La gêne de la presse et des critiques cinéma était palpable cette semaine lors des nombreuses interviews de Yann Arthus-Bertrand, réalisateur militant écologiste, et des différents producteurs engagés, Denis Carot, Luc Besson et François-Henri Pinault.
Projet ambitieux et humaniste, Home est-il critiquable ?
Le film débute par un générique comme celui d’UGC qui inaugurait chaque épisode de Tintin, le dessin animé. Ici les grands noms du Capitalisme gravitent puis forment le titre du film : Home.
On s’interroge déjà, mise à part la signification du titre, sur le projet : n’a-t-on pas affaire à une campagne de pub ? Le capitalisme n’essaie-t-il pas de s’acheter une bonne conscience ?
Puis commence le déluge de paroles pédagogues sur un fond d’images de notre planète et de musique dite "du monde". La photographie est magnifique. Notre histoire nous est racontée comme le ferait un grand-père à ses petits-enfants, poète mais moraliste, par un prophète de Dieu qui nous révèle la Vérité. Celui-ci nous assène de "j’ai vu", de chiffres et de banalités.
Tout au long du film, on ne peut s’empêcher d’imaginer les heures de vol en hélicoptère nécessaires, et donc de relativiser l’engagement écologique. On sourit en pensant à la reconversion de Luc Besson, apologiste de la voiture et des pneus usés. On se rappelle que le groupe PPR (Pinault-Printemps-La Redoute), qui finance le projet, est engagé dans de multiples plans de restructuration malgré les gros dividendes distribués aux actionnaires. Après le Capitalisme culturel et la Fnac, Pinault s’engage de plein pied dans le "Capitalisme Vert".

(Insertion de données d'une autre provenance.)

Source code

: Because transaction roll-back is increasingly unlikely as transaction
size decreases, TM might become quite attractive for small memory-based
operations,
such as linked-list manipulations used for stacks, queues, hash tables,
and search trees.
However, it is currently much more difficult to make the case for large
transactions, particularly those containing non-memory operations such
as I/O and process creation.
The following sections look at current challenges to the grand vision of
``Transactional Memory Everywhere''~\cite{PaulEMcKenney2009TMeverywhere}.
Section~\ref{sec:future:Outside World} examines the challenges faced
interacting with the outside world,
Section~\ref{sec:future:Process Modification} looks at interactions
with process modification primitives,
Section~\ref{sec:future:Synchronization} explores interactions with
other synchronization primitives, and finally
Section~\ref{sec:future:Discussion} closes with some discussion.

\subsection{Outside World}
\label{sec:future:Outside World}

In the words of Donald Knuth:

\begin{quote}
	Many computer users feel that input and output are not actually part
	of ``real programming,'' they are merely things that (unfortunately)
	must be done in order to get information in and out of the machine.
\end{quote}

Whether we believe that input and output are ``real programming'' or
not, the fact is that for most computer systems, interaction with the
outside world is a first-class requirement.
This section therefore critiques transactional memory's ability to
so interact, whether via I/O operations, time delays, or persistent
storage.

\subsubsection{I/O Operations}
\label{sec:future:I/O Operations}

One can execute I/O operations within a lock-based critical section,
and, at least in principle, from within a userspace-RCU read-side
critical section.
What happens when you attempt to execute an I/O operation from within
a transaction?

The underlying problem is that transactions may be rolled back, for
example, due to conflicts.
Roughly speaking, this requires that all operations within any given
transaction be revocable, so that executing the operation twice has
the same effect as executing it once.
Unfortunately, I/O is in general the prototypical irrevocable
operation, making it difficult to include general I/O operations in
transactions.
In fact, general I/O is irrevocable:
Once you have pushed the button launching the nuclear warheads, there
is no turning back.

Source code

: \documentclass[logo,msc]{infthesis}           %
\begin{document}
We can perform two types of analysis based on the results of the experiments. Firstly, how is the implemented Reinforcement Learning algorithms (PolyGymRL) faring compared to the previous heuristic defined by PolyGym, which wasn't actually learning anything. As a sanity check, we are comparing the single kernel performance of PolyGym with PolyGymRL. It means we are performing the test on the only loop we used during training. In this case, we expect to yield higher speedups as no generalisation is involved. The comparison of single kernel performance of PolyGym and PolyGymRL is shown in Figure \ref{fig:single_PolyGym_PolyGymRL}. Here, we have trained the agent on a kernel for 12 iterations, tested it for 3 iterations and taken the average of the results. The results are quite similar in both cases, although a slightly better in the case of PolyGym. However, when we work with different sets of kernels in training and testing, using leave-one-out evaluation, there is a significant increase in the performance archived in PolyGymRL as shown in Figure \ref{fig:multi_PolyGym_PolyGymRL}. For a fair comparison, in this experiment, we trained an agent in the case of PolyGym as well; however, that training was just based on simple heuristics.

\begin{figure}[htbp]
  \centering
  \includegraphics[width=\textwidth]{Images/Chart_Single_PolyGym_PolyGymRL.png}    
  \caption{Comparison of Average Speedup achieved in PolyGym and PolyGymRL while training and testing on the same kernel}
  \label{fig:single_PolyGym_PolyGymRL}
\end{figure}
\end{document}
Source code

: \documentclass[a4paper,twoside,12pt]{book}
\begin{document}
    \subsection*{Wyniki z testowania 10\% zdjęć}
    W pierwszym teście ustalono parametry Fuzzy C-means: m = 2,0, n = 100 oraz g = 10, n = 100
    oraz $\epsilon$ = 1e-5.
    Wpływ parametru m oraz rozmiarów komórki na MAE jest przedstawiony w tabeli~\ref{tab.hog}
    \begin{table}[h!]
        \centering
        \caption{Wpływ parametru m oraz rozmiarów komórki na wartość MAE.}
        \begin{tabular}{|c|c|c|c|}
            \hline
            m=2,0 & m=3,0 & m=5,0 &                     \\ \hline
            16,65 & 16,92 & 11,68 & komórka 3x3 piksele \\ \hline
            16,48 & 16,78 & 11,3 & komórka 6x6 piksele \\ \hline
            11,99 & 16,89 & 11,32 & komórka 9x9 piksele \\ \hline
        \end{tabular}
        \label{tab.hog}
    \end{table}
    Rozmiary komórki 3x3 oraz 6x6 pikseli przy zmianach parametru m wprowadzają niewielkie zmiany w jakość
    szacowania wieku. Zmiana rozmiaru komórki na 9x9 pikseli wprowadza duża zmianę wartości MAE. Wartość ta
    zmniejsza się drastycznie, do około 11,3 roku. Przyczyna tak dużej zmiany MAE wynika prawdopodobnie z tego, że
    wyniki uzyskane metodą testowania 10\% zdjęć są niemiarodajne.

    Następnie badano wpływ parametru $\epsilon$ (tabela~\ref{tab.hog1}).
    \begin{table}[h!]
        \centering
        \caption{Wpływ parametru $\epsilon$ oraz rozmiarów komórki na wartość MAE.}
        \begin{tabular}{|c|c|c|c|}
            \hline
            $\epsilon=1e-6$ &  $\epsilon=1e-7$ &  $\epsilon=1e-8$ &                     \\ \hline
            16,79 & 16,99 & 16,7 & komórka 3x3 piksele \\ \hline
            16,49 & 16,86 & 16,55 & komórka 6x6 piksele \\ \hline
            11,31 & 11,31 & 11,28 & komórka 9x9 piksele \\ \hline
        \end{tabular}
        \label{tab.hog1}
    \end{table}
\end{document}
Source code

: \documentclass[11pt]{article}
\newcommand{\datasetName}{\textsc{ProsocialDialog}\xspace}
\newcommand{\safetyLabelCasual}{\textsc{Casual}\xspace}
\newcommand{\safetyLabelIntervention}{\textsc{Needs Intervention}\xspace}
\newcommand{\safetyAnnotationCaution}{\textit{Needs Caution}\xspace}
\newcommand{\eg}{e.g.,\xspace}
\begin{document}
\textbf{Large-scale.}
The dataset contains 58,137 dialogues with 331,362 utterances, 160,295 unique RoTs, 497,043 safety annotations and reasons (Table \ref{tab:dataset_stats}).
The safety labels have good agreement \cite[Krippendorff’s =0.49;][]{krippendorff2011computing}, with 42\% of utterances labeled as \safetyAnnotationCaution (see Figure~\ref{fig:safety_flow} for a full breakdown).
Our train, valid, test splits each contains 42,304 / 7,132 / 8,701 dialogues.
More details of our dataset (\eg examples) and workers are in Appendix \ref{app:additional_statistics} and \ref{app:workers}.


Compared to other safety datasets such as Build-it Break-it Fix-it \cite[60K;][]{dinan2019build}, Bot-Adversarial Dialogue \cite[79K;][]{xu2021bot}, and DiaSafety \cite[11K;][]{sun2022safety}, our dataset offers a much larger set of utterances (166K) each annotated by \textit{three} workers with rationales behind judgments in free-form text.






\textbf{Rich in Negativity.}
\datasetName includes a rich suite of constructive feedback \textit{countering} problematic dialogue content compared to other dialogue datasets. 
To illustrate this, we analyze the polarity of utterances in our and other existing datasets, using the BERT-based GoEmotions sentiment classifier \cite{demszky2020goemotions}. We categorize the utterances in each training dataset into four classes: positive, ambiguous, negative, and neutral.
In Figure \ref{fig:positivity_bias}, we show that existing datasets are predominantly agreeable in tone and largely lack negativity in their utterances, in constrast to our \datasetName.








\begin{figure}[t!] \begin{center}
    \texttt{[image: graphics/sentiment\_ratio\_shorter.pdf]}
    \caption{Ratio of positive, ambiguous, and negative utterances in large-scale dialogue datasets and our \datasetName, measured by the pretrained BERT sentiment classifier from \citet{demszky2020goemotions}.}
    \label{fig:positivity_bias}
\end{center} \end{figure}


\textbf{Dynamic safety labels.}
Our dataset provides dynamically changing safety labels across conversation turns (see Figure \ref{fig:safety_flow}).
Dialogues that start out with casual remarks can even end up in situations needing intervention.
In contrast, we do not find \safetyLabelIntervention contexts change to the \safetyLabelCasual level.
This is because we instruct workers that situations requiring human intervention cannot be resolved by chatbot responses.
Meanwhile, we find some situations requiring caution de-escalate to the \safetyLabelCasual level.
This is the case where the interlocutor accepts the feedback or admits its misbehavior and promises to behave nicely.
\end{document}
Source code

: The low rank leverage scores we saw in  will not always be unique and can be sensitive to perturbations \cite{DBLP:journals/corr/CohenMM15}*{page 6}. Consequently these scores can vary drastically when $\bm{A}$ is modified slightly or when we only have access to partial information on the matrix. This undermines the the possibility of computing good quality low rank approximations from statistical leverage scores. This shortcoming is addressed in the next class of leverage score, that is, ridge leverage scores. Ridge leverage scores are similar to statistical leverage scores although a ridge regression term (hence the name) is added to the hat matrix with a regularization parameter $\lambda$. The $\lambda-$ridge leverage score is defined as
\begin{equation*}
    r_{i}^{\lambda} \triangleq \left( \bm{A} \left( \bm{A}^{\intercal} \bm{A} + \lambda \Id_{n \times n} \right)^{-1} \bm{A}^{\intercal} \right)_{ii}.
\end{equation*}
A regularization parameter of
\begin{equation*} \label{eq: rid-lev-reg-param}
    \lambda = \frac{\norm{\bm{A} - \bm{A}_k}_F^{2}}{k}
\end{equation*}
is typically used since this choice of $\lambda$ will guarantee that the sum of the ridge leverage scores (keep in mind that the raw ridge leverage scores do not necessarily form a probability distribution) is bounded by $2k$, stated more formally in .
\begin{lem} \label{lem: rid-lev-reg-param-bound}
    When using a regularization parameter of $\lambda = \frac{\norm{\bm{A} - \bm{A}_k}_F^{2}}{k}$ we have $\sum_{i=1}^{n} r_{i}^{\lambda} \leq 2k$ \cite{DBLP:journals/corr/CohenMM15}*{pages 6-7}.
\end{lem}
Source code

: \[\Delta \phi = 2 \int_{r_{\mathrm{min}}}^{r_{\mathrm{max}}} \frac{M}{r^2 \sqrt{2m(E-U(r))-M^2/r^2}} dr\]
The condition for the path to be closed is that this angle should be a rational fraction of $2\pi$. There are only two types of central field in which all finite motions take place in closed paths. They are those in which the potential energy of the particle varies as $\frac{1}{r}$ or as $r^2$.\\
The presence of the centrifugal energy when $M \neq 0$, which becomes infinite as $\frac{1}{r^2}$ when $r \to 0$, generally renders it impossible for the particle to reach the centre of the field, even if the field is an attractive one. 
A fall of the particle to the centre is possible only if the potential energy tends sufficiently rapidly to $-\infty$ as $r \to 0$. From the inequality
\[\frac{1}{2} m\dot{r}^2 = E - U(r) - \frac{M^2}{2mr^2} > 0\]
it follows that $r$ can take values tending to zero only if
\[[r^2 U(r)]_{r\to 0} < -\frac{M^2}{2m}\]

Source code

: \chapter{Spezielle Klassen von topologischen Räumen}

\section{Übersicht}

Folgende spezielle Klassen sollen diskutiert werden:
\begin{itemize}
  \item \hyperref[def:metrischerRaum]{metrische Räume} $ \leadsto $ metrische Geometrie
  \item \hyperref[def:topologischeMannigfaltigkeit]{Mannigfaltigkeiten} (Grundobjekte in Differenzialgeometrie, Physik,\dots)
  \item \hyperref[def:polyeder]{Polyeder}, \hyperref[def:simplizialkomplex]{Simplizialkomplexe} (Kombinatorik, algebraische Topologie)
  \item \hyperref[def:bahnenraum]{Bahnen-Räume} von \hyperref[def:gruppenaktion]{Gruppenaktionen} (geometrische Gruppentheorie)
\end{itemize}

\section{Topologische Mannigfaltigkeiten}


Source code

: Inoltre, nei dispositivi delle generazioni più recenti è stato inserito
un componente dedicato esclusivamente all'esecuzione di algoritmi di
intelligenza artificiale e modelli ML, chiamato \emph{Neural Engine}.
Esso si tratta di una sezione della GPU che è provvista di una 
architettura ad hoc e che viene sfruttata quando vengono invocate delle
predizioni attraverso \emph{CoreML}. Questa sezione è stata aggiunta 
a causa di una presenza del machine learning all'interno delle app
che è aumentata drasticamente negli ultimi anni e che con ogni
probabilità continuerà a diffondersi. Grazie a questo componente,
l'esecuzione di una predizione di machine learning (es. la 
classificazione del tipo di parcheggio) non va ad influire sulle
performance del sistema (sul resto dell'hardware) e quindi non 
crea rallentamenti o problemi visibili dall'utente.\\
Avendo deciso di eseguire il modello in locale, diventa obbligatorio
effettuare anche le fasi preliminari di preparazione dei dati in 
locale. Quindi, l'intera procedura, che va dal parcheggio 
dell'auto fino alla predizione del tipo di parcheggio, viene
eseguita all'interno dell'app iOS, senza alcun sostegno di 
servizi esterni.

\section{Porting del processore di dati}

Pour ceux qui aiment épier les génériques jusqu’au bout, vous aurez le plaisir de trouver des remerciements à la Banque Fortis et au directeur de la communication de Total (ancien de BNP Paribas... le monde est petit), autre symbole de propagande du capitalisme vert.
Ce film pose les mêmes problèmes que les campagnes de "conscientisation" des associations humanitaires. Que peut-on donc dire de ce film ? Albert Londres nous apporte une réponse lorsqu’il écrit dans l’épilogue de Terre d’ébène : "L’ignorance serait pardonnable, l’indifférence ne l’est pas". Mais le narrateur du film nous en apporte une autre : "ce que nous savons, il faut le croire". Et là il est question de croyance...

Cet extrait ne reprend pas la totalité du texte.